→ INSTRUCTIONS FOR THE TASK
From the entries that follow, gather each line holding the word "have".

→ EXTRACTED ENTRIES
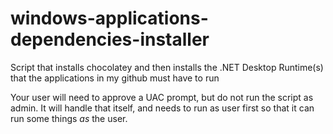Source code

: # windows-applications-dependencies-installer
Script that installs chocolatey and then installs the .NET Desktop Runtime(s) that the applications in my github must have to run

Your user will need to approve a UAC prompt, but do not run the script as admin. It will handle that itself, and needs to run as user first so that it can run some things *as* the user.
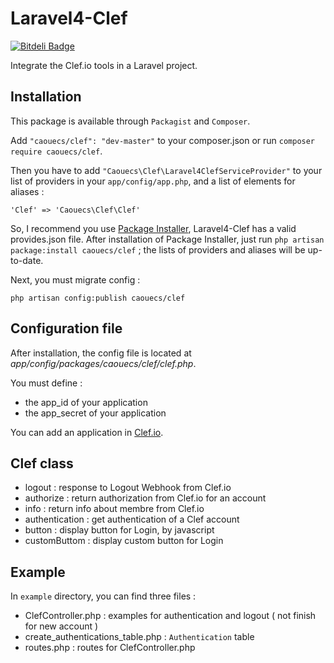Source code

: # Laravel4-Clef
[![Bitdeli Badge](https://d2weczhvl823v0.cloudfront.net/caouecs/laravel4-clef/trend.png)](https://bitdeli.com/free "Bitdeli Badge")

Integrate the Clef.io tools in a Laravel project.

## Installation

This package is available through `Packagist` and `Composer`.

Add `"caouecs/clef": "dev-master"` to your composer.json or run `composer require caouecs/clef`.

Then you have to add `"Caouecs\Clef\Laravel4ClefServiceProvider"` to your list of providers in your `app/config/app.php`, and a list of elements for aliases :

    'Clef' => 'Caouecs\Clef\Clef'

So, I recommend you use [Package Installer](https://github.com/rtablada/package-installer), Laravel4-Clef has a valid provides.json file. After installation of Package Installer, just run `php artisan package:install caouecs/clef` ; the lists of providers and aliases will be up-to-date.

Next, you must migrate config :

    php artisan config:publish caouecs/clef

## Configuration file

After installation, the config file is located at *app/config/packages/caouecs/clef/clef.php*.

You must define :

* the app_id of your application
* the app_secret of your application

You can add an application in [Clef.io](https://getclef.com/developer/).

## Clef class

* logout : response to Logout Webhook from Clef.io
* authorize : return authorization from Clef.io for an account
* info : return info about membre from Clef.io
* authentication : get authentication of a Clef account
* button : display button for Login, by javascript
* customButtom : display custom button for Login

## Example

In `example` directory, you can find three files :

* ClefController.php : examples for authentication and logout ( not finish for new account )
* create_authentications_table.php : `Authentication` table
* routes.php : routes for ClefController.php
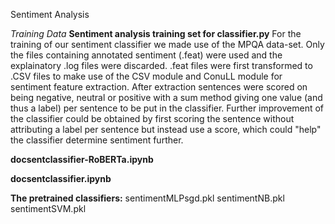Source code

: Sentiment Analysis

*Training Data*
**Sentiment analysis training set for classifier.py** 
For the training of our sentiment classifier we made use of the MPQA data-set.
Only the files containing annotated sentiment (.feat) were used and the explainatory .log files were discarded.
.feat files were first transformed to .CSV files to make use of the 
CSV module and ConuLL module for sentiment feature extraction. After extraction sentences were scored on 
being negative, neutral or positive with a sum method giving one value (and thus a label) per sentence to be put 
in the classifier. Further improvement of the classifier could be obtained by first scoring the sentence without 
attributing a label per sentence but instead use a score, which could "help" the classifier determine sentiment further.

**docsentclassifier-RoBERTa.ipynb**

**docsentclassifier.ipynb**

**The pretrained classifiers:**
sentimentMLPsgd.pkl
sentimentNB.pkl
sentimentSVM.pkl
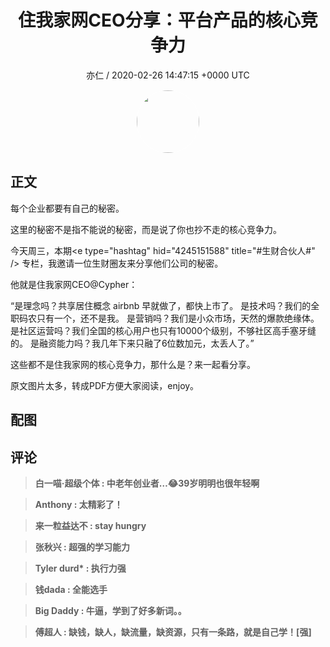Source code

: <h1 align="center">住我家网CEO分享：平台产品的核心竞争力</h1>
<p align="center">
    <a>亦仁 / 2020-02-26 14:47:15 &#43;0000 UTC</a>
</p>

<div align="center">
    <img src="https://images.zsxq.com/Fn3NQqCN8nuGF86yZPXSbEsl0mb3?e=1590940799&amp;token=kIxbL07-8jAj8w1n4s9zv64FuZZNEATmlU_Vm6zD:pfbNc8W3hS0oYG_hyXXh_rHMHuc=" width="100" height="100" style="border:1px solid;border-radius:50%; color:#ffffff"/>
</div>

## 正文

<div>
每个企业都要有自己的秘密。

这里的秘密不是指不能说的秘密，而是说了你也抄不走的核心竞争力。

今天周三，本期&lt;e type=&#34;hashtag&#34; hid=&#34;4245151588&#34; title=&#34;#生财合伙人#&#34; /&gt; 专栏，我邀请一位生财圈友来分享他们公司的秘密。

他就是住我家网CEO@Cypher：

“是理念吗？共享居住概念 airbnb 早就做了，都快上市了。 
是技术吗？我们的全职码农只有一个，还不是我。
是营销吗？我们是小众市场，天然的爆款绝缘体。
是社区运营吗？我们全国的核心用户也只有10000个级别，不够社区高手塞牙缝的。
是融资能力吗？我几年下来只融了6位数加元，太丢人了。”

这些都不是住我家网的核心竞争力，那什么是？来一起看分享。

原文图片太多，转成PDF方便大家阅读，enjoy。
</div>

## 配图
<div class="image" align="center">

</div>

## 评论

<div align="left">
<div>

<blockquote >
<span> <strong>白一喵·超级个体 : 中老年创业者…😂39岁明明也很年轻啊 </strong></span>
</blockquote>

<blockquote >
<span> <strong>Anthony : 太精彩了！ </strong></span>
</blockquote>

<blockquote >
<span> <strong>来一粒益达不 : stay hungry </strong></span>
</blockquote>

<blockquote >
<span> <strong>张秋兴 : 超强的学习能力 </strong></span>
</blockquote>

<blockquote >
<span> <strong>Tyler durd* : 执行力强 </strong></span>
</blockquote>

<blockquote >
<span> <strong>钱dada : 全能选手 </strong></span>
</blockquote>

<blockquote >
<span> <strong>Big Daddy : 牛逼，学到了好多新词。。 </strong></span>
</blockquote>

<blockquote >
<span> <strong>傅超人 : 缺钱，缺人，缺流量，缺资源，只有一条路，就是自己学！[强] </strong></span>
</blockquote>

</div>
</div>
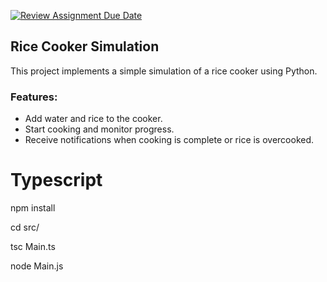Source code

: [![Review Assignment Due Date](https://classroom.github.com/assets/deadline-readme-button-24ddc0f5d75046c5622901739e7c5dd533143b0c8e959d652212380cedb1ea36.svg)](https://classroom.github.com/a/PHq8Kfj_)

## Rice Cooker Simulation

This project implements a simple simulation of a rice cooker using Python.

### Features:

* Add water and rice to the cooker.
* Start cooking and monitor progress.
* Receive notifications when cooking is complete or rice is overcooked.

# Typescript

npm install

cd src/

tsc Main.ts

node Main.js
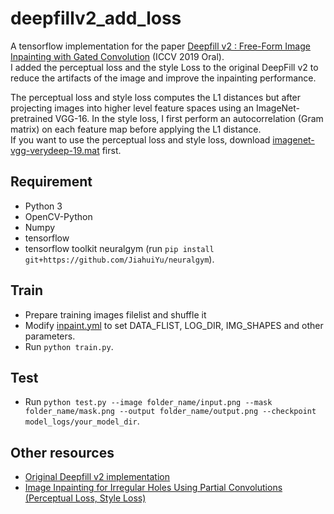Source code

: # deepfillv2_add_loss

A tensorflow implementation for the paper [Deepfill v2 : Free-Form Image Inpainting with Gated Convolution](https://arxiv.org/abs/1806.03589) (ICCV 2019 Oral). <br>
I added the perceptual loss and the style Loss to the original DeepFill v2 to reduce the artifacts of the image and improve the inpainting performance.

The perceptual loss and style loss computes the L1 distances but after projecting images into higher level feature spaces using an ImageNet-pretrained VGG-16. In the style loss, I first perform an autocorrelation (Gram matrix) on each feature map before applying the L1 distance.<br>
If you want to use the perceptual loss and style loss, download [imagenet-vgg-verydeep-19.mat](https://drive.google.com/file/d/15X7W90_3bcBK2PWxbU-8XI6In7MF5hFb/view?usp=sharing) first.

Requirement
-----------
- Python 3
- OpenCV-Python
- Numpy
- tensorflow
- tensorflow toolkit neuralgym (run `pip install git+https://github.com/JiahuiYu/neuralgym`).

Train
-----
- Prepare training images filelist and shuffle it
- Modify [inpaint.yml](https://github.com/PolarJE/deepfillv2_add_loss/blob/main/inpaint.yml) to set DATA_FLIST, LOG_DIR, IMG_SHAPES and other parameters.
- Run `python train.py`.

Test
----
- Run `python test.py --image folder_name/input.png --mask folder_name/mask.png --output folder_name/output.png --checkpoint model_logs/your_model_dir`.

Other resources
--------------
- [Original Deepfill v2 implementation](https://github.com/JiahuiYu/generative_inpainting)
- [Image Inpainting for Irregular Holes Using Partial Convolutions (Perceptual Loss, Style Loss)](https://arxiv.org/abs/1804.07723)
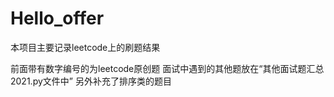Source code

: # Hello_offer
本项目主要记录leetcode上的刷题结果

前面带有数字编号的为leetcode原创题
面试中遇到的其他题放在“其他面试题汇总2021.py文件中”
另外补充了排序类的题目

→ YOUR RESPONSE
Script that installs chocolatey and then installs the .NET Desktop Runtime(s) that the applications in my github must have to run
Then you have to add `"Caouecs\Clef\Laravel4ClefServiceProvider"` to your list of providers in your `app/config/app.php`, and a list of elements for aliases :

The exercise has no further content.